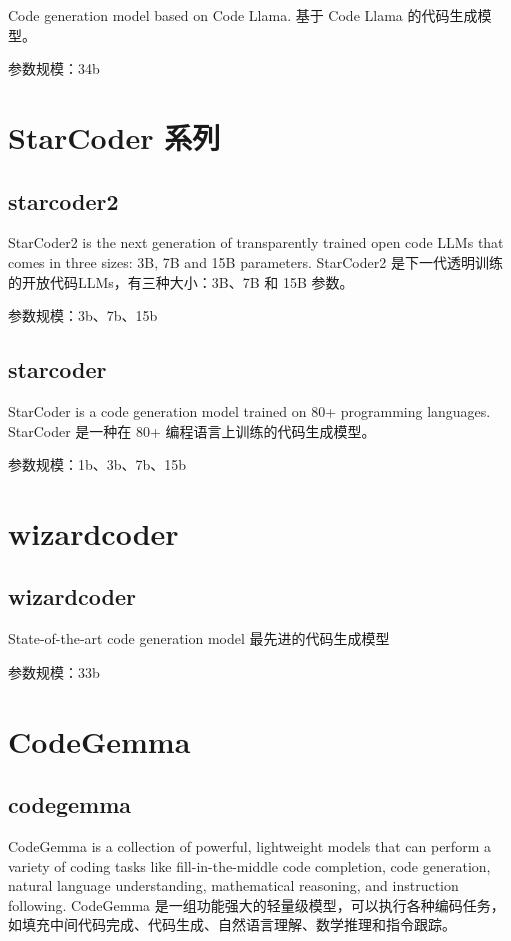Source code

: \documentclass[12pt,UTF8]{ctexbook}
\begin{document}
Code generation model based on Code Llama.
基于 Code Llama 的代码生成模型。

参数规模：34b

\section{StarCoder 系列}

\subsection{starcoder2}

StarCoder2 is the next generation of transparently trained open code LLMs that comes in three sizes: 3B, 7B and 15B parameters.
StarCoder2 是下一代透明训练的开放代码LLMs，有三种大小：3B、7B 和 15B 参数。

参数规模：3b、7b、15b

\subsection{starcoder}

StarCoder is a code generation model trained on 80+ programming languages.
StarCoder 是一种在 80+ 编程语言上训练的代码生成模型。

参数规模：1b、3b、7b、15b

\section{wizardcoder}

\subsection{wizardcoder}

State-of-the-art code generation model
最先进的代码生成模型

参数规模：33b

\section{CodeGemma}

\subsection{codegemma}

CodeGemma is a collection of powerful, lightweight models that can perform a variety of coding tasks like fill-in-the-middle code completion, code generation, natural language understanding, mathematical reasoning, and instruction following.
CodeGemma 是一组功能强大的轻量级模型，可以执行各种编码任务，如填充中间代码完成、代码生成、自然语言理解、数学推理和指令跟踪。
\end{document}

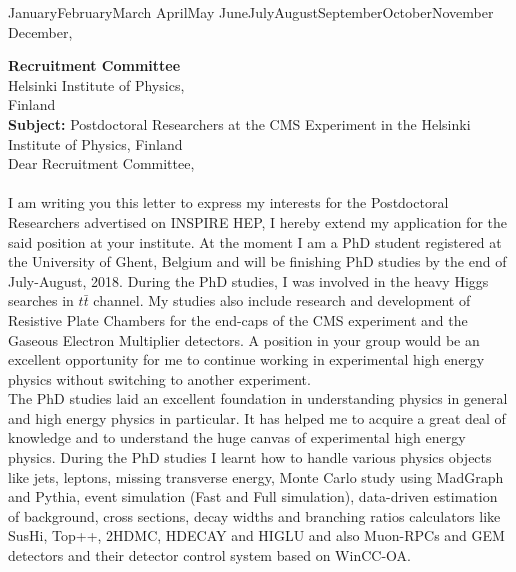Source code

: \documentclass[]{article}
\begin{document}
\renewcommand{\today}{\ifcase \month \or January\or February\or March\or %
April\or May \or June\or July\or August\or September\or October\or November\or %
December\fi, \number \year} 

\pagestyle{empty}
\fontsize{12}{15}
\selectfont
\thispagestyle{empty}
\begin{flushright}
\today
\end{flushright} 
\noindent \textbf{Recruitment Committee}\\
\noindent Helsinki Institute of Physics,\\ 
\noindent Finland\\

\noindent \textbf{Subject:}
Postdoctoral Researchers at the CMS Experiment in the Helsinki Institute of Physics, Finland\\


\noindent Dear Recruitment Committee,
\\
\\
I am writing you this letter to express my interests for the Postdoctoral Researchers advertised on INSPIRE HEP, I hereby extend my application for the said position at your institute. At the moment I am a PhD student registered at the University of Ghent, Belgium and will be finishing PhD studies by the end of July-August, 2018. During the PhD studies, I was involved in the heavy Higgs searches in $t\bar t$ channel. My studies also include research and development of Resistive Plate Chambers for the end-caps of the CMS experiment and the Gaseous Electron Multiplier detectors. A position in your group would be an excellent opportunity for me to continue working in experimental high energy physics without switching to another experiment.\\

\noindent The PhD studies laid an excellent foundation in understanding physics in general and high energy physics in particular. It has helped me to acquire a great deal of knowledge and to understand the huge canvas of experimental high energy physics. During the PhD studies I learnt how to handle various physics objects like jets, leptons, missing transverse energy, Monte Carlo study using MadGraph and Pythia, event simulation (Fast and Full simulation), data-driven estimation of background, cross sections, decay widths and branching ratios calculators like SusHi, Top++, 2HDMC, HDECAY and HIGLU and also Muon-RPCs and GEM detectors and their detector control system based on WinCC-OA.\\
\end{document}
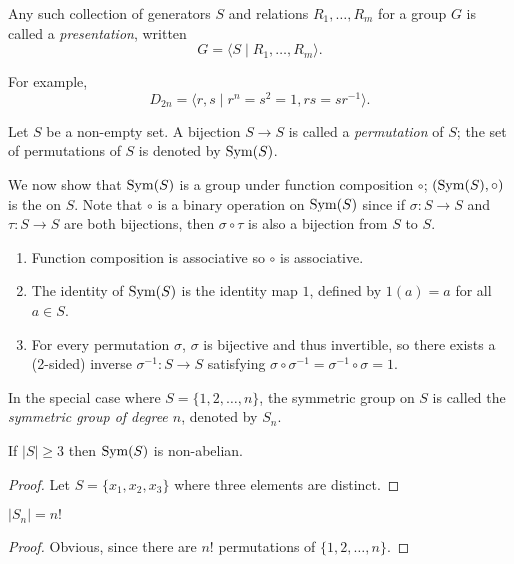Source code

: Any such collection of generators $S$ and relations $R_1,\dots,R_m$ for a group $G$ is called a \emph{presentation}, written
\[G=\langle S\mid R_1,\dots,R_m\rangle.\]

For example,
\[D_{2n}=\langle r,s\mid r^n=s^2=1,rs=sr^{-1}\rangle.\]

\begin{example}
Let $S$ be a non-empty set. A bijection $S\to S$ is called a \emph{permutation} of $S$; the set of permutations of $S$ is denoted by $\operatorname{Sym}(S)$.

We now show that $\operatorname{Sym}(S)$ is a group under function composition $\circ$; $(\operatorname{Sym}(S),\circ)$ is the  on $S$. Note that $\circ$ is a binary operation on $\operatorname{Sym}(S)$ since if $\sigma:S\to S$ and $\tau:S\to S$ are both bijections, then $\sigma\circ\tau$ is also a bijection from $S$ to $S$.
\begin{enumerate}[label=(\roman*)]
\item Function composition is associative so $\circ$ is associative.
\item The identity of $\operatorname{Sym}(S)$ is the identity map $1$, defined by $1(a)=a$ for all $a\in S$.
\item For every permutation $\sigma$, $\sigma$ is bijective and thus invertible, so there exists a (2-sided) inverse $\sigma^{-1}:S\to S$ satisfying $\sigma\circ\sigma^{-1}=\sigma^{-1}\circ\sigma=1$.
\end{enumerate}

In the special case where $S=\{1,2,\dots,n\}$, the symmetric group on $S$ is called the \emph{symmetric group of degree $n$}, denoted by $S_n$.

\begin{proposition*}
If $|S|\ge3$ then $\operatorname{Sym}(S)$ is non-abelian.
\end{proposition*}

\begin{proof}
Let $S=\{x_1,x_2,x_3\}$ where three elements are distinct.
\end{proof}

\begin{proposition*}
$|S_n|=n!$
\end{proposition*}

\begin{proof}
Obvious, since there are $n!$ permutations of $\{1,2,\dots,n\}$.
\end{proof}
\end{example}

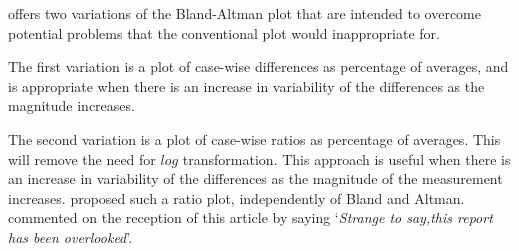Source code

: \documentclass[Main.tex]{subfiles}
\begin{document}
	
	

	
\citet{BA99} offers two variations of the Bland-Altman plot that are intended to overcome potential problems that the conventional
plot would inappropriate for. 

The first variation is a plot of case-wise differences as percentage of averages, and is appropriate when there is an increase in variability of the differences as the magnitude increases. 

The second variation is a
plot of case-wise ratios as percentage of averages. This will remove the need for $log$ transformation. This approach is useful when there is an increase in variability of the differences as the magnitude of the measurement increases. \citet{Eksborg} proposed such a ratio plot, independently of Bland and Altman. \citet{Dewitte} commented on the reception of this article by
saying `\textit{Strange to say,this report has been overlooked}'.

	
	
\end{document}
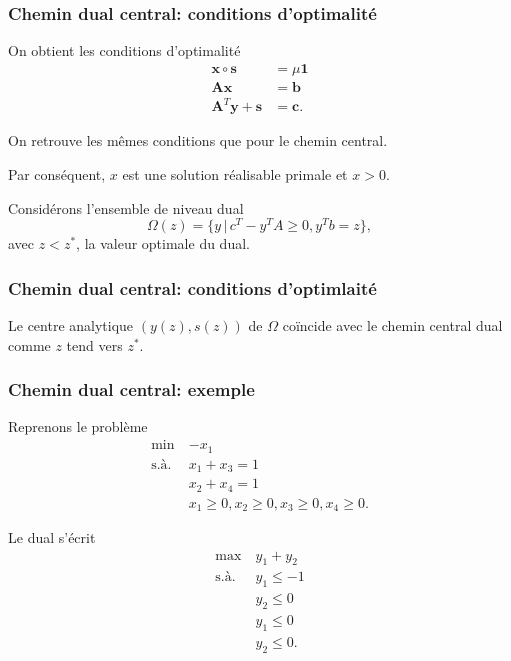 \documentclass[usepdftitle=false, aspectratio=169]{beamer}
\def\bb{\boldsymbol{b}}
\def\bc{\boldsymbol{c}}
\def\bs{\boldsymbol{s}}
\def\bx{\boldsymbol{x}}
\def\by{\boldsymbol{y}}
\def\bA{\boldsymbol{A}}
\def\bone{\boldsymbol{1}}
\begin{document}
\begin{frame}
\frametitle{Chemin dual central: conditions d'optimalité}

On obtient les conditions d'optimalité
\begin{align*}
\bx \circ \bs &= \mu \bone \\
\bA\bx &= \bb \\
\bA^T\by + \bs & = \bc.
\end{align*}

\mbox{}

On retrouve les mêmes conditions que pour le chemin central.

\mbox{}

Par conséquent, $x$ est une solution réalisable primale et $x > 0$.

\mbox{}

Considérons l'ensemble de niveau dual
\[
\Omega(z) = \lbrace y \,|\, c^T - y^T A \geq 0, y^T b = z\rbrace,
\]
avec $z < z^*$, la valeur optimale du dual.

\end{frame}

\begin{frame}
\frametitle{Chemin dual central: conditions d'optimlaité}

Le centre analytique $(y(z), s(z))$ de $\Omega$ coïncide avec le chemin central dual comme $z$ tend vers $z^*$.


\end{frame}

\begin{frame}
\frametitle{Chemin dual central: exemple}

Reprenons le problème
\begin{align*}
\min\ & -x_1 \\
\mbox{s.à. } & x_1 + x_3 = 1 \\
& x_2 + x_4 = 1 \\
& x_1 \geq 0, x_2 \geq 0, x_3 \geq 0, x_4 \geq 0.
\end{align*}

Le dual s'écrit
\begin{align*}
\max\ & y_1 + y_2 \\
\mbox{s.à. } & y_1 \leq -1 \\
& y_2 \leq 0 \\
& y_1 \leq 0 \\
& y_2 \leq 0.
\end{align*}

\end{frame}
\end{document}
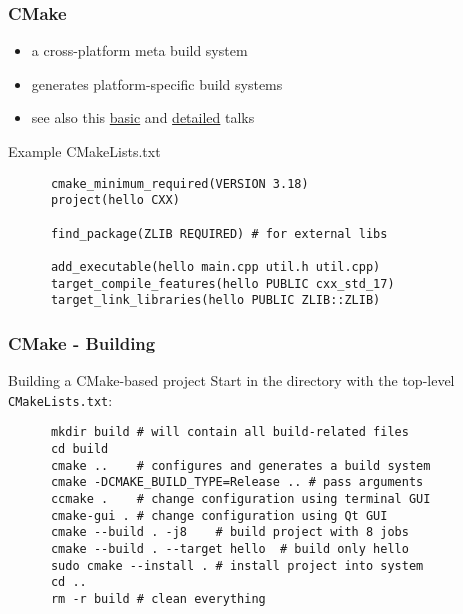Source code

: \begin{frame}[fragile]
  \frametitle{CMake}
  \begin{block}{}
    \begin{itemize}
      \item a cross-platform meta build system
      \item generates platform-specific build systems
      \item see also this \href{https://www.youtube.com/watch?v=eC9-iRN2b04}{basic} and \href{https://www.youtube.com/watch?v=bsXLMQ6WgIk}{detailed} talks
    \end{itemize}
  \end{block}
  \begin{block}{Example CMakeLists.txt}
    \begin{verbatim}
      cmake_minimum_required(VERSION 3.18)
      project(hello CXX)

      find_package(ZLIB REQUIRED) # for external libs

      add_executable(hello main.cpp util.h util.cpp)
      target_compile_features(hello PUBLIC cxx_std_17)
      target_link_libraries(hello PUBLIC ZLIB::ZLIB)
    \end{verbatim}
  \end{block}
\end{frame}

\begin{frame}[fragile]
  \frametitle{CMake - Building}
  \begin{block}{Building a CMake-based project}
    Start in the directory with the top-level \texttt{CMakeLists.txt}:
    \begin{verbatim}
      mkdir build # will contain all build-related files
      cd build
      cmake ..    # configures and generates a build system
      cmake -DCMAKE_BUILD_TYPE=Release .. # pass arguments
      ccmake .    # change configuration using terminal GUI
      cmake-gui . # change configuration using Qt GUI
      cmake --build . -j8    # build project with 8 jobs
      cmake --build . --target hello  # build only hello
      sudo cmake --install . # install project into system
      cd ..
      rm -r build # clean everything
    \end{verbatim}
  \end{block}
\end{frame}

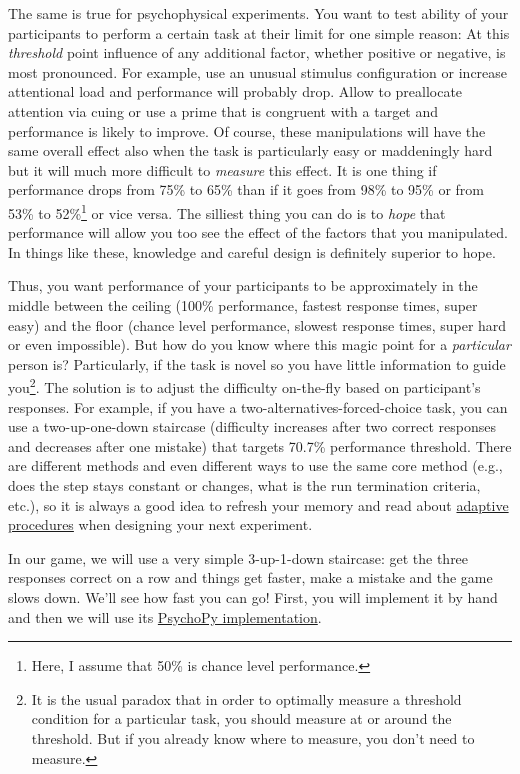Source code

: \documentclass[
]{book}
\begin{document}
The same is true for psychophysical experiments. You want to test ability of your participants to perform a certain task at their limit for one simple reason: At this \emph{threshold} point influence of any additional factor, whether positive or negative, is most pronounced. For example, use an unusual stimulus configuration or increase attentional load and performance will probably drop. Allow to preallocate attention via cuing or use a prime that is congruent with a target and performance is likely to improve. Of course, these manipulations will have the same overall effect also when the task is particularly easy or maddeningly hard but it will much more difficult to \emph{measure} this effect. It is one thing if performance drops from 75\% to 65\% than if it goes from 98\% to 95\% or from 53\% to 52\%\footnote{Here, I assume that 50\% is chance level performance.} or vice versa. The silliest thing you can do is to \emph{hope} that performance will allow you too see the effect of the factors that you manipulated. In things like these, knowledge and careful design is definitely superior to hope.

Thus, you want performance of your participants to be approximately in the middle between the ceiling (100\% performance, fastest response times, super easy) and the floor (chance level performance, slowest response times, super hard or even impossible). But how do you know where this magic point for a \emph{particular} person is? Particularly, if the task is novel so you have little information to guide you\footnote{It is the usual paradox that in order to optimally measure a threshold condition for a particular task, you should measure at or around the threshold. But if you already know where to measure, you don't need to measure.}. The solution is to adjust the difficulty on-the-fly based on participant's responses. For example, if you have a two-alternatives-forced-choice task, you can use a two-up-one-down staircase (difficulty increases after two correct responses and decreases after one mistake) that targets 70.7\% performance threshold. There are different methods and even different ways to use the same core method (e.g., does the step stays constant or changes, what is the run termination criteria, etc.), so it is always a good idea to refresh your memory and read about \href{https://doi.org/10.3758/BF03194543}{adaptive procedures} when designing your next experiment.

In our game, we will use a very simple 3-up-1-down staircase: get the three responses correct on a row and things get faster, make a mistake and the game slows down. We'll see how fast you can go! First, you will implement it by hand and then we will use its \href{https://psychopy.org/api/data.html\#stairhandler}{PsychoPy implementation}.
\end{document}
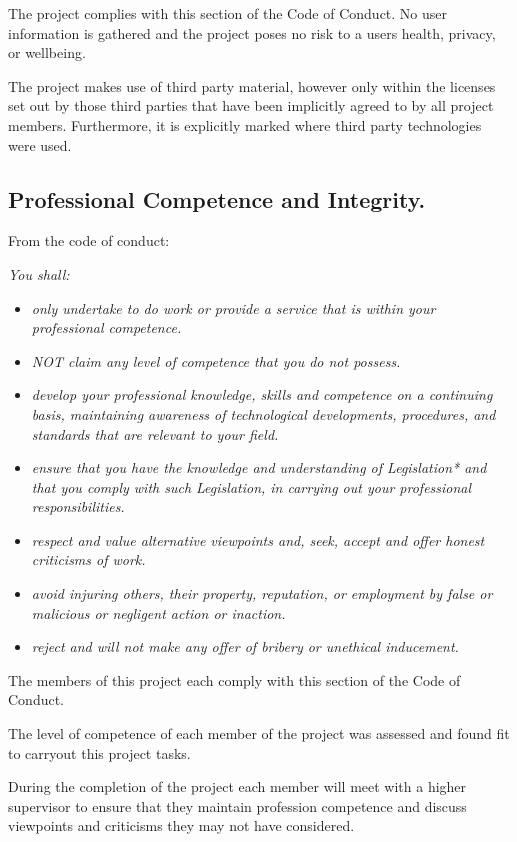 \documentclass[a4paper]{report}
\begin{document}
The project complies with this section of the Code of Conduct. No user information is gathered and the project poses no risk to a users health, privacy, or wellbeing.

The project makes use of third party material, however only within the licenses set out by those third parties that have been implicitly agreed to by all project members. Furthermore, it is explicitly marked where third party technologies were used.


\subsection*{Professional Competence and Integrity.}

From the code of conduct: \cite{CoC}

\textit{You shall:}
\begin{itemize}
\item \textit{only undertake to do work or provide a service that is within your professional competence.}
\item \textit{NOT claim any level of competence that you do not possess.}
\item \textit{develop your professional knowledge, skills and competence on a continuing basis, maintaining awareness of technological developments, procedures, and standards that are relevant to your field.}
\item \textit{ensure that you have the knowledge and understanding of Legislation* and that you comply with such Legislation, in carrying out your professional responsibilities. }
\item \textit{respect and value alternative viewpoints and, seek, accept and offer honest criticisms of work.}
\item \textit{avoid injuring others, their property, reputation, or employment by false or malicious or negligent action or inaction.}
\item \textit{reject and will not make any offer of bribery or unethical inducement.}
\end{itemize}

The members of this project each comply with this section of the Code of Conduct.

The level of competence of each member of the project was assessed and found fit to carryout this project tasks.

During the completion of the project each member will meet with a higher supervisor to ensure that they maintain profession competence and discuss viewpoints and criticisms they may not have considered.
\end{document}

════════════════

## Exercise prompt
Your answer must be every line from the entries that contains the string "avec", copied as it stands.

## Written answer
avec $z < z^*$, la valeur optimale du dual.
Le centre analytique $(y(z), s(z))$ de $\Omega$ coïncide avec le chemin central dual comme $z$ tend vers $z^*$.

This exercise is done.